The Aunt Jemima brand has been criticized for years. The inspiration for the name was a minstrel song and the brand continued to be linked to racism in the eyes of many. The Aunt Jemima logo was an outgrowth of Old South plantation nostalgia and romance grounded in an idea about the 'mammy,' a devoted and submissive servant who eagerly nurtured the children of her white master and mistress while neglecting her own
Mars said they plan to change the name of Uncle Ben's rice brand, because the name of the brand is linked to the practice of white Southerners calling older Black people "aunt" and "uncle" because they refused to use "Mr." or "Mrs."
Mrs. Butterworth's plans to conduct a "complete brand and packaging review." Similar to Aunt Jemima, the Mrs. Butterworth's brand has been criticized for perpetuating the offensive "mammy" stereotype, which positions Black women as subservient.
B&G Foods announced it was reviewing the chef mascot which features prominently on its Cream of Wheat brand.
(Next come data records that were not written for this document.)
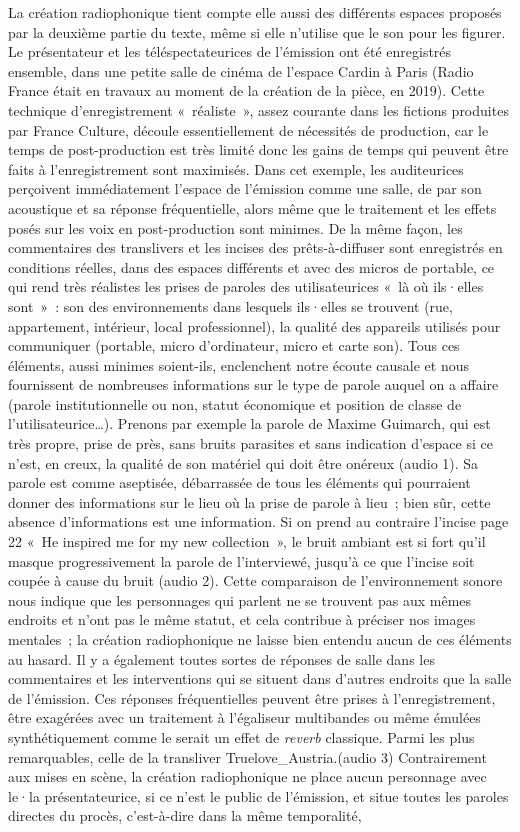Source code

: \documentclass[
]{article}
\begin{document}
La création radiophonique tient compte elle aussi des différents espaces proposés par la deuxième partie du texte, même si elle n'utilise que le son pour les figurer. Le présentateur et les téléspectateurices de l'émission ont été enregistrés ensemble, dans une petite salle de cinéma de l'espace Cardin à Paris (Radio France était en travaux au moment de la création de la pièce, en 2019). Cette technique d'enregistrement «~réaliste~», assez courante dans les fictions produites par France Culture, découle essentiellement de nécessités de production, car le temps de post-production est très limité donc les gains de temps qui peuvent être faits à l'enregistrement sont maximisés. Dans cet exemple, les auditeurices perçoivent immédiatement l'espace de l'émission comme une salle, de par son acoustique et sa réponse fréquentielle, alors même que le traitement et les effets posés sur les voix en post-production sont minimes. De la même façon, les commentaires des translivers et les incises des prêts-à-diffuser sont enregistrés en conditions réelles, dans des espaces différents et avec des micros de portable, ce qui rend très réalistes les prises de paroles des utilisateurices «~là où ils·elles sont~»~: son des environnements dans lesquels ils·elles se trouvent (rue, appartement, intérieur, local professionnel), la qualité des appareils utilisés pour communiquer (portable, micro d'ordinateur, micro et carte son). Tous ces éléments, aussi minimes soient-ils, enclenchent notre écoute causale et nous fournissent de nombreuses informations sur le type de parole auquel on a affaire (parole institutionnelle ou non, statut économique et position de classe de l'utilisateurice\ldots). Prenons par exemple la parole de Maxime Guimarch, qui est très propre, prise de près, sans bruits parasites et sans indication d'espace si ce n'est, en creux, la qualité de son matériel qui doit être onéreux (audio 1). Sa parole est comme aseptisée, débarrassée de tous les éléments qui pourraient donner des informations sur le lieu où la prise de parole à lieu~; bien sûr, cette absence d'informations est une information. Si on prend au contraire l'incise page 22 «~He inspired me for my new collection~», le bruit ambiant est si fort qu'il masque progressivement la parole de l'interviewé, jusqu'à ce que l'incise soit coupée à cause du bruit (audio 2). Cette comparaison de l'environnement sonore nous indique que les personnages qui parlent ne se trouvent pas aux mêmes endroits et n'ont pas le même statut, et cela contribue à préciser nos images mentales~; la création radiophonique ne laisse bien entendu aucun de ces éléments au hasard. Il y a également toutes sortes de réponses de salle dans les commentaires et les interventions qui se situent dans d'autres endroits que la salle de l'émission. Ces réponses fréquentielles peuvent être prises à l'enregistrement, être exagérées avec un traitement à l'égaliseur multibandes ou même émulées synthétiquement comme le serait un effet de \emph{reverb} classique. Parmi les plus remarquables, celle de la transliver Truelove\_Austria.(audio 3) Contrairement aux mises en scène, la création radiophonique ne place aucun personnage avec le·la présentateurice, si ce n'est le public de l'émission, et situe toutes les paroles directes du procès, c'est-à-dire dans la même temporalité, 
\end{document}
The chef was once featured in advertising as "Rastus," a pejorative term associated with Black men.
Colgate announced it planned to change the name of Darlie, a Chinese toothpaste brand that used to be called "Darkie." The brand used to feature a man in blackface as its logo, and that its Chinese name continues to translate as "Black person toothpaste."
Knew about all of these
3. Just because we have always known a product by the offensive name, does not mean that it should continue -- are you also familiar with these racist names of brands and mascots over the years?
The NFL's Washington Redskins -- The word "redskin" is a racist slang term for America's indigenous people.
Fritos Bandito -- Speaking broken English and robbing unsuspecting bystanders, the Frito Bandito was an armed Mexican conman with a disheveled look and a gold tooth.
Cleveland Indians -- The Indians announced plans to remove the logo from their uniforms in 2018. The move came after decades of protests and complaints that the grinning, red-faced caricature used in one version or another since 1947 was racist
Sambo's -- When restaurateurs Sam Battistone and Newell Bohnett launched Sambo's, they insisted its name had nothing to do with a children's book of the time, "The Story of Little Black Sambo." But the businessmen capitalized on the association, with "Little Black Sambo"-inspired decor.
Pillsbury Funny Face drink mix -- Injun Orange and Chinese Cherry are actual varieties of Funny Face, and the racist overtones didn't stop at the names: Caricatures accompanied each of the flavors.
Knew about all of these
4. Perpetuating racial stereotypes is wrong, and changing a name or brand, although costly, is the right thing to do. Some feel that since it has been around for so long, it should not be changed. Specifically for the Uncle Ben's brand, but pertinent to all these brands, Mars said in a statement this week, "As a global brand, we know we have a responsibility to take a stand in helping to put an end to racial bias and injustices. As we listen to the voices of consumers, especially in the Black community, and to the voices of our Associates worldwide, we recognize that one way we can do this is by evolving the Uncle Ben's brand, including its visual brand identity." Do you agree with this statement?